◆ SUPPLIED MATERIAL
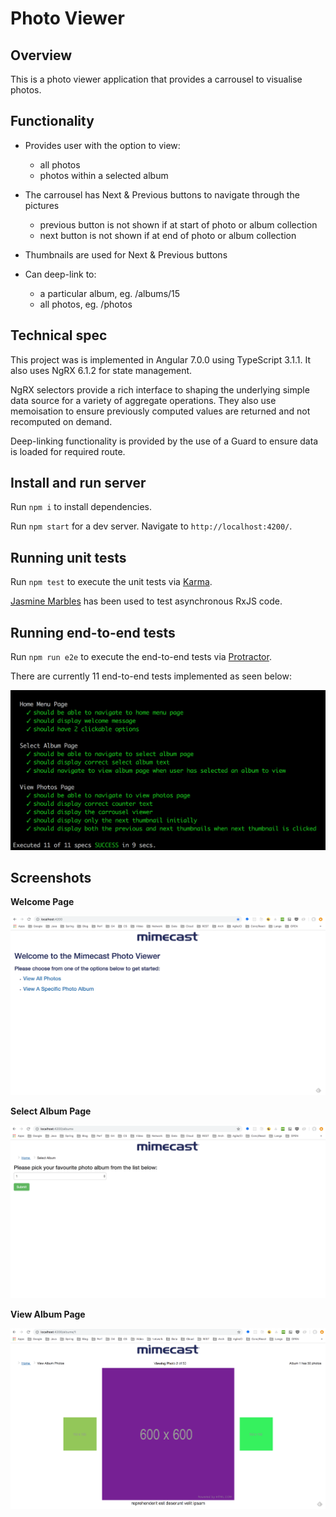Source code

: # Photo Viewer

## Overview

This is a photo viewer application that provides a carrousel to visualise photos.

## Functionality

* Provides user with the option to view:
  * all photos
  * photos within a selected album

* The carrousel has Next & Previous buttons to navigate through the pictures
  * previous button is not shown if at start of photo or album collection
  * next button is not shown if at end of photo or album collection

* Thumbnails are used for Next & Previous buttons

* Can deep-link to:
  * a particular album, eg. /albums/15
  * all photos, eg. /photos

## Technical spec

This project was is implemented in Angular 7.0.0 using TypeScript 3.1.1. It also uses NgRX 6.1.2 for state management.

NgRX selectors provide a rich interface to shaping the underlying simple data source for a variety of aggregate operations. They also use memoisation to ensure previously computed values are returned and not recomputed on demand.

Deep-linking functionality is provided by the use of a Guard to ensure data is loaded for required route.

## Install and run server

Run `npm i` to install dependencies.

Run `npm start` for a dev server. Navigate to `http://localhost:4200/`.

## Running unit tests

Run `npm test` to execute the unit tests via [Karma](https://karma-runner.github.io).

[Jasmine Marbles](https://github.com/ReactiveX/rxjs/blob/master/doc/marble-testing.md) has been used to test asynchronous RxJS code.

## Running end-to-end tests

Run `npm run e2e` to execute the end-to-end tests via [Protractor](http://www.protractortest.org/).

There are currently 11 end-to-end tests implemented as seen below:

![E2E Tests](https://github.com/paddycakes/photo-viewer/blob/master/src/assets/images/protractor-test-output.png)

## Screenshots

**Welcome Page**

![Welcome Page](https://github.com/paddycakes/photo-viewer/blob/master/src/assets/images/welcome-page.png)

**Select Album Page**

![Select Album Page](https://github.com/paddycakes/photo-viewer/blob/master/src/assets/images/select-album-page.png)

**View Album Page**

![View Album Page](https://github.com/paddycakes/photo-viewer/blob/master/src/assets/images/view-album-page.png)
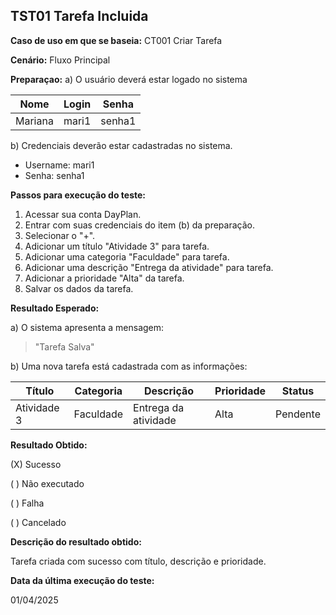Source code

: ## TST01 Tarefa Incluida 

**Caso de uso em que se baseia:** CT001 Criar Tarefa

**Cenário:** Fluxo Principal

**Preparaçao:** 
a) O usuário deverá estar logado no sistema

| Nome               | Login    | Senha  |
|----------          | ------   |------  |
| Mariana            | mari1    | senha1 |

b) Credenciais deverão estar cadastradas no sistema.
* Username: mari1
* Senha: senha1

**Passos para execução do teste:**
1. Acessar sua conta DayPlan.
2. Entrar com suas credenciais do item (b) da preparação.
3. Selecionar o "+".
4. Adicionar um título "Atividade 3" para tarefa.
5. Adicionar uma categoria "Faculdade" para tarefa.
6. Adicionar uma descrição "Entrega da atividade" para tarefa.
7. Adicionar a prioridade "Alta" da tarefa.
8. Salvar os dados da tarefa.

**Resultado Esperado:** 

a) O sistema apresenta a mensagem: 
> "Tarefa Salva"

b) Uma nova tarefa está cadastrada com as informações:

| Título    | Categoria | Descrição           | Prioridade | Status   |
|-------    | --------- | ----------          |--------    | ------   |
|Atividade 3| Faculdade | Entrega da atividade| Alta       | Pendente |

**Resultado Obtido:**

(X) Sucesso

( ) Não executado

( ) Falha

( ) Cancelado

**Descrição do resultado obtido:**

Tarefa criada com sucesso com título, descrição e prioridade.

**Data da última execução do teste:**

01/04/2025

◆ TO DO
Within the listing above, say how many lines contain the string "This". Reply with the number only.

◆ YOUR RESPONSE
2